The Language of Progress

By CPL Daniel Eddy
196th MPAD, 1st Armored Division, USD-C

News story photo
Photo credit: CPL Daniel Eddy
CW2 Bettencourt (right), commander of the division band with 1st Armored Division, United States Division – Center, and a New Bedford, Mass., native, hands a new trumpet to Capt. Hatim, commander of the Iraqi prime minister’s band.
BAGHDAD—Language barriers can sometimes be an obstacle when people from different countries are trying to work together. However members of the division band with 1st Armored Division, United States Division– Center, and the Iraqi prime minister’s band have built a partnership through a universal language— music.

Members of the 1st Armd. Div. band made a day trip Sept. 16 to Baghdad, to the Iraqi Tomb of the Unknown Soldier, and were treated to a performance by the Iraqi prime minister’s band and then surprised the Iraqis with musical new instruments including trumpets, clarinets, flutes and drums.

Preparation for the donation began in April when Chief Warrant Officer 2 James Bettencourt, commander of the 1st Armd. Div. band and a New Bedford, Mass., native, first made contact with the Iraqi band. When Bettencourt visited the Iraqi band, he noticed the poor condition of the instruments the Iraqi band members were using and wanted to help. Bettencourt worked tirelessly for months to coordinate the funds necessary to purchase the instruments. The money was drawn from funds designated for projects intended to bolster the resources and capabilities of the Iraqi Security Forces. During this time, Bettencourt stayed in contact with the Iraqi band, building friendships and trust.

“A lot of (American Soldiers) have got pretty good personal relationships with quite a few (Iraqis),” Bettencourt said. “I would say this trip is about my 15th or 16th visit with them, and over the time I never promised new instruments. I said, ‘I will see what I can do.’ So they knew we were trying our best, and for them to finally say, ‘Wow the Americans are trying to help out the best way they can,’ and now that we can finally produce those instruments and be able to see the looks on their faces—it was just priceless.”

Bettencourt said during these exchanges, the two bands’ members learned about each country’s cultures and developed enduring relationships, a sentiment shared by his Iraqi counterpart. “This gave us a good chance to exchange culture and to learn more about each other,” said Capt. Hatim, commander with the Iraqi prime minister’s band. “We have been (working) together, and so we have learned a lot from (the Americans) and vice versa. This was a great opportunity for the two sides.”
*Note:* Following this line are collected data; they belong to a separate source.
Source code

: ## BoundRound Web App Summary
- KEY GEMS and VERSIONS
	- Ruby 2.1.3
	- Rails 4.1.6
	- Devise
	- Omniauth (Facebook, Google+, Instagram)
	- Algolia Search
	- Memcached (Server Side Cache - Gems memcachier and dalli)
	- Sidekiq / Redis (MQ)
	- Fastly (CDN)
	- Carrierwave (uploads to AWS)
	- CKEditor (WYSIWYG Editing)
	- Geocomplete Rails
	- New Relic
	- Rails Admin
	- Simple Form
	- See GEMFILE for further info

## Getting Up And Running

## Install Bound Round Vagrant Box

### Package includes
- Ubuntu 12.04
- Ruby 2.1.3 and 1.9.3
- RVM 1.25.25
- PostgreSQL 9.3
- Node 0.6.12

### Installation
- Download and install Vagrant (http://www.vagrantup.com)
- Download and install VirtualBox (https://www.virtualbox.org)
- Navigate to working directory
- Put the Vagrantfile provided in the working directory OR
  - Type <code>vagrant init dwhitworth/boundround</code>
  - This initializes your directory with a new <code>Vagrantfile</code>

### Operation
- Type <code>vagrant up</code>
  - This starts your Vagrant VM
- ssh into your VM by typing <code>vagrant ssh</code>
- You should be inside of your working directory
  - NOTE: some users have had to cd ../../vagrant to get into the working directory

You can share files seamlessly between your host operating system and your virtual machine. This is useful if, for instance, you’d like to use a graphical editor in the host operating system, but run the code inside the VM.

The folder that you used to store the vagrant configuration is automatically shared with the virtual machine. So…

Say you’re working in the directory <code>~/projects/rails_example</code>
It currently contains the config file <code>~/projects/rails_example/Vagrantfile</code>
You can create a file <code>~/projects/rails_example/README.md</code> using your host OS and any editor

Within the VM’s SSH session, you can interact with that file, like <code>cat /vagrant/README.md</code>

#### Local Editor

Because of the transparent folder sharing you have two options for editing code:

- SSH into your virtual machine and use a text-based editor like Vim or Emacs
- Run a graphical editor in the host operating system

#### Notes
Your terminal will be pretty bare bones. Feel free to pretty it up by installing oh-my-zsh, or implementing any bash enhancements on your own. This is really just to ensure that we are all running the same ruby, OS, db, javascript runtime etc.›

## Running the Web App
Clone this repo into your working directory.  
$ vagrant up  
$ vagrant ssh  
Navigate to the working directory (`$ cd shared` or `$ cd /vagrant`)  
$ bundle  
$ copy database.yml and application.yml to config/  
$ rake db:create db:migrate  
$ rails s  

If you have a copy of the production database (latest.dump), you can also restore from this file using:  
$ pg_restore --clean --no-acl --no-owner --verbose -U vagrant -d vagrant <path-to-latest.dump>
This partnership marks another milestone of progress as Iraqi Security Forces move closer to securing a more stable and sovereign Iraq. Lt. Col. Cape Zemp, division personnel officer with the 1st Armd. Div., and a Newport News, Va., native, said he wanted to use the band to take part in the division plan to engage with the Iraqis. “These (Iraqis) represent their nation for the visits of high-level dignitaries,”
Zemp said. “Receiving the instruments … allows them to represent their country in a top tier basis, where they couldn’t necessarily do that before.” Zemp said he hopes the 1st Armd. Div. band and the Iraqi prime minister’s band will be able to perform together in the near future, which would be a great way to culminate the relationship when the 1st Armored Division redeploys later this year.

Members of the 1st Armd. Div. band spoke favorably about a potential joint performance with the Iraqi band. “I think it would be cool to actually sit down, and do a concert, and to share the moment,” said Sgt. Sammy Lewis, a tuba player with the 1st Armd. Div. band and a San Antonio native. “You can have some magical moments with music and to share that with a complete stranger from a different country would be an (amazing) experience.” Lewis said music has always been a huge part of Army tradition, and he hopes the Iraqis will learn during their partnership with the 1st Armd. Div. and integrate a band as part of a core foundation of their military forces.